Everything from the line containing "# Elective Array" through the line containing "We're going to" in the listing below should be copied exactly, and nothing more.

Top of SOURCE DATA

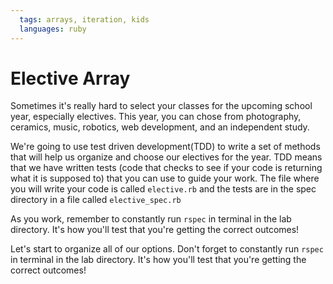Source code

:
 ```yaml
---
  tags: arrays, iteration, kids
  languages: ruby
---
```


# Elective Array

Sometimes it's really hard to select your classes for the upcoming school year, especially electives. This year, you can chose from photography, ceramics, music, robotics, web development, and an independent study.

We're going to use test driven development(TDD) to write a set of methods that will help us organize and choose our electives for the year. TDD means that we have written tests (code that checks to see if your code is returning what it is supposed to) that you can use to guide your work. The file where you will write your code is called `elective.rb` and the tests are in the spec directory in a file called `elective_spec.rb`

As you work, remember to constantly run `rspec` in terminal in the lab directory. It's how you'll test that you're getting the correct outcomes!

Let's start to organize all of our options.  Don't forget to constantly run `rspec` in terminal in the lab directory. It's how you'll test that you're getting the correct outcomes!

Bottom of SOURCE DATA

SOLUTION TO THIS TASK »
# Elective Array

Sometimes it's really hard to select your classes for the upcoming school year, especially electives. This year, you can chose from photography, ceramics, music, robotics, web development, and an independent study.

We're going to use test driven development(TDD) to write a set of methods that will help us organize and choose our electives for the year. TDD means that we have written tests (code that checks to see if your code is returning what it is supposed to) that you can use to guide your work. The file where you will write your code is called `elective.rb` and the tests are in the spec directory in a file called `elective_spec.rb`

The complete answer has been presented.